Statement regarding a revised possible cash offer

 

Extension of PUSU deadline to 29 May 2024

 

The Board of IDS (the "Board") confirms that it has received a revised non-binding proposal from EP Corporate Group a.s. ("EP Group") for the entire issued share capital of IDS not already owned by EP Group and its affiliates, namely VESA Equity Investment S.à r.l. ("Vesa Equity") (the "Proposal"). As of 14 May 2024 (being the date prior to this announcement), Vesa Equity holds 264,138,365 ordinary shares in the capital of the Company, representing approximately 27.6% of IDS' issued share capital.

The total value of the Proposal (the "Total Value") represents:

370 pence per IDS share

comprised of:

·      cash consideration of 360 pence per IDS share;

·      the final dividend in respect of the Financial Year ended 31 March 2024, which is expected to be 2 pence per IDS share (the "2024 Final Dividend") and which is expected to be paid in September 2024; and

·      a special dividend of 8 pence per IDS share which would be conditional upon completion of the transaction (the "Special Dividend").

The Proposal values the entire issued share capital of IDS at approximately £3.5 billion, and the Total Value represents a premium of approximately:

·      72.7% to the IDS share price of 214.2 pence as at close of business on 16 April 2024, being the day immediately prior to the start of the offer period;

·      63.2% to the one-month volume-weighted average price as at close of business on 16 April 2024, being the day immediately prior to the start of the offer period; and

·      53.1% to the twelve-month volume-weighted average price as at close of business on 16 April 2024, being the day immediately prior to the start of the offer period.

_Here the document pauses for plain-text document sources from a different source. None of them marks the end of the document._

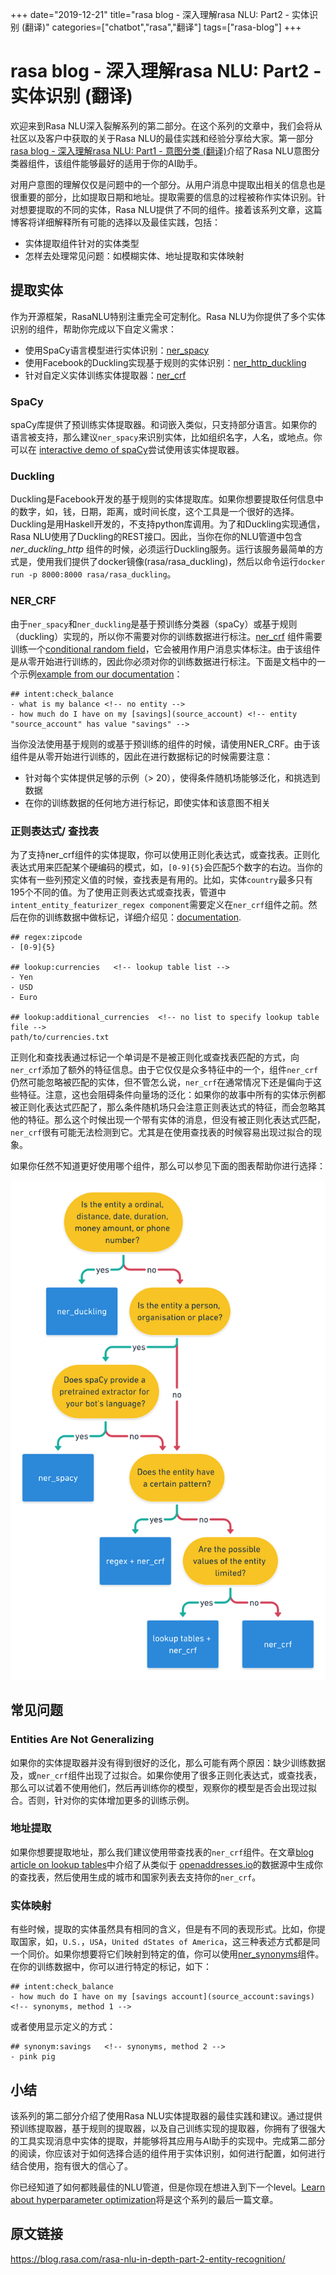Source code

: +++
date="2019-12-21"
title="rasa blog - 深入理解rasa NLU: Part2 - 实体识别 (翻译)"
categories=["chatbot","rasa","翻译"]
tags=["rasa-blog"]
+++

# rasa blog - 深入理解rasa NLU: Part2 - 实体识别 (翻译)

欢迎来到Rasa NLU深入裂解系列的第二部分。在这个系列的文章中，我们会将从社区以及客户中获取的关于Rasa NLU的最佳实践和经验分享给大家。第一部分[rasa blog - 深入理解rasa NLU: Part1 - 意图分类 (翻译)](https://zhuanlan.zhihu.com/p/84075497)介绍了Rasa NLU意图分类器组件，该组件能够最好的适用于你的AI助手。

对用户意图的理解仅仅是问题中的一个部分。从用户消息中提取出相关的信息也是很重要的部分，比如提取日期和地址。提取需要的信息的过程被称作实体识别。针对想要提取的不同的实体，Rasa NLU提供了不同的组件。接着该系列文章，这篇博客将详细解释所有可能的选择以及最佳实践，包括：

- 实体提取组件针对的实体类型
- 怎样去处理常见问题：如模糊实体、地址提取和实体映射

## 提取实体

作为开源框架，RasaNLU特别注重完全可定制化。Rasa NLU为你提供了多个实体识别的组件，帮助你完成以下自定义需求：

- 使用SpaCy语言模型进行实体识别：[ner_spacy](http://rasa.com/docs/rasa/nlu/components/#spacyentityextractor)
- 使用Facebook的Duckling实现基于规则的实体识别：[ner_http_duckling](http://rasa.com/docs/rasa/nlu/components/#ducklinghttpextractor)
- 针对自定义实体训练实体提取器：[ner_crf](http://rasa.com/docs/rasa/nlu/components/#crfentityextractor)

### SpaCy

spaCy库提供了预训练实体提取器。和词嵌入类似，只支持部分语言。如果你的语言被支持，那么建议`ner_spacy`来识别实体，比如组织名字，人名，或地点。你可以在 [interactive demo of spaCy](https://explosion.ai/demos/displacy-ent)尝试使用该实体提取器。

### Duckling

Duckling是Facebook开发的基于规则的实体提取库。如果你想要提取任何信息中的数字，如，钱，日期，距离，或时间长度，这个工具是一个很好的选择。Duckling是用Haskell开发的，不支持python库调用。为了和Duckling实现通信，Rasa NLU使用了Duckling的REST接口。因此，当你在你的NLU管道中包含*ner_duckling_http* 组件的时候，必须运行Duckling服务。运行该服务最简单的方式是，使用我们提供了docker镜像(rasa/rasa_duckling)，然后以命令运行`docker run -p 8000:8000 rasa/rasa_duckling`。

### NER_CRF

由于`ner_spacy`和`ner_duckling`是基于预训练分类器（spaCy）或基于规则（duckling）实现的，所以你不需要对你的训练数据进行标注。[ner_crf](http://rasa.com/docs/rasa/nlu/components/#crfentityextractor) 组件需要训练一个[conditional random field](https://en.wikipedia.org/wiki/Conditional_random_field)，它会被用作用户消息实体标注。由于该组件是从零开始进行训练的，因此你必须对你的训练数据进行标注。下面是文档中的一个示例[example from our documentation](http://rasa.com/docs/rasa/nlu/training-data-format/)：

```
## intent:check_balance
- what is my balance <!-- no entity -->
- how much do I have on my [savings](source_account) <!-- entity "source_account" has value "savings" -->
```

当你没法使用基于规则的或基于预训练的组件的时候，请使用NER_CRF。由于该组件是从零开始进行训练的，因此在进行数据标记的时候需要注意：

- 针对每个实体提供足够的示例（> 20），使得条件随机场能够泛化，和挑选到数据
- 在你的训练数据的任何地方进行标记，即使实体和该意图不相关

### 正则表达式/ 查找表

为了支持ner_crf组件的实体提取，你可以使用正则化表达式，或查找表。正则化表达式用来匹配某个硬编码的模式，如，`[0-9]{5}`会匹配5个数字的右边。当你的实体有一些列预定义值的时候，查找表是有用的。比如，实体`country`最多只有195个不同的值。为了使用正则表达式或查找表，管道中`intent_entity_featurizer_regex component`需要定义在`ner_crf`组件之前。然后在你的训练数据中做标记，详细介绍见：[documentation](http://rasa.com/docs/rasa/nlu/training-data-format/).

```
## regex:zipcode
- [0-9]{5}

## lookup:currencies   <!-- lookup table list -->
- Yen
- USD
- Euro

## lookup:additional_currencies  <!-- no list to specify lookup table file -->
path/to/currencies.txt
```

正则化和查找表通过标记一个单词是不是被正则化或查找表匹配的方式，向`ner_crf`添加了额外的特征信息。由于它仅仅是众多特征中的一个，组件`ner_crf`仍然可能忽略被匹配的实体，但不管怎么说，`ner_crf`在通常情况下还是偏向于这些特征。注意，这也会阻碍条件向量场的泛化：如果你的故事中所有的实体示例都被正则化表达式匹配了，那么条件随机场只会注意正则表达式的特征，而会忽略其他的特征。那么这个时候出现一个带有实体的消息，但没有被正则化表达式匹配，`ner_crf`很有可能无法检测到它。尤其是在使用查找表的时候容易出现过拟合的现象。

如果你任然不知道更好使用哪个组件，那么可以参见下面的图表帮助你进行选择：

![](./image/part2_image_0.png)

## 常见问题

### Entities Are Not Generalizing

如果你的实体提取器并没有得到很好的泛化，那么可能有两个原因：缺少训练数据及，或`ner_crf`组件出现了过拟合。如果你使用了很多正则化表达式，或查找表，那么可以试着不使用他们，然后再训练你的模型，观察你的模型是否会出现过拟合。否则，针对你的实体增加更多的训练示例。

### 地址提取

如果你想要提取地址，那么我们建议使用带查找表的`ner_crf`组件。在文章[blog article on lookup tables](https://blog.rasa.com/improving-entity-extraction/)中介绍了从类似于 [openaddresses.io](https://openaddresses.io/)的数据源中生成你的查找表，然后使用生成的城市和国家列表去支持你的`ner_crf`。

### 实体映射

有些时候，提取的实体虽然具有相同的含义，但是有不同的表现形式。比如，你提取国家，如，`U.S.`，`USA`，`United dStates of America`，这三种表述方式都是同一个同价。如果你想要将它们映射到特定的值，你可以使用[ner_synonyms](http://rasa.com/docs/rasa/nlu/components/#entitysynonymmapper)组件。在你的训练数据中，你可以进行特定的标记，如下：

```
## intent:check_balance
- how much do I have on my [savings account](source_account:savings) <!-- synonyms, method 1 -->
```

或者使用显示定义的方式：

```
## synonym:savings   <!-- synonyms, method 2 -->
- pink pig
```

## 小结

该系列的第二部分介绍了使用Rasa NLU实体提取器的最佳实践和建议。通过提供预训练提取器，基于规则的提取器，以及自己训练实现的提取器，你拥有了很强大的工具实现消息中实体的提取，并能够将其应用与AI助手的实现中。完成第二部分的阅读，你应该对于如何选择合适的组件用于实体识别，如何进行配置，如何进行结合使用，抱有很大的信心了。

你已经知道了如何都贱最佳的NLU管道，但是你现在想进入到下一个level。[Learn about hyperparameter optimization](https://blog.rasa.com/rasa-nlu-in-depth-part-3-hyperparameters/)将是这个系列的最后一篇文章。

## 原文链接

https://blog.rasa.com/rasa-nlu-in-depth-part-2-entity-recognition/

The Proposal follows significant negotiation including a number of earlier proposals from EP Group (the first of which was made on 9 April 2024 at a price of 320 pence per share in cash). The Total Value represents an increase of 15.6% on EP Group's original proposal.

Both Royal Mail and GLS perform critical functions in the markets where they operate, and the Board is particularly mindful of Royal Mail's unique heritage and responsibilities as the designated Universal Service Provider in the United Kingdom and a key part of national infrastructure. In assessing the Proposal, the Board has also been very mindful of the impact on Royal Mail and GLS and their respective stakeholders and employees, as well as broader public interest factors.

The Board has sought, and EP Group has agreed to offer as part of the Proposal, a set of contractual undertakings to protect key public interest factors and recognise Royal Mail's status as a key part of national infrastructure. It is anticipated that the commitment to offer these contractual undertakings to the UK Government (or, where applicable, to the Company and/or other stakeholders directly) would be reflected in the cooperation agreement between the parties if a firm offer is made. Under the proposed contractual commitments, key elements of the proposals Royal Mail has put forward for a financially sustainable Universal Service in the future, namely a one-price-goes-anywhere service for the entire United Kingdom and the continuance of six-day delivery for First Class letters, would be maintained. EP Group has agreed to offer contractual commitments to protect employees' current rights and continue to recognise the existing unions of both Royal Mail and GLS. The parties agree that Royal Mail's name and brand should be protected, and Royal Mail should remain headquartered and tax resident in the United Kingdom.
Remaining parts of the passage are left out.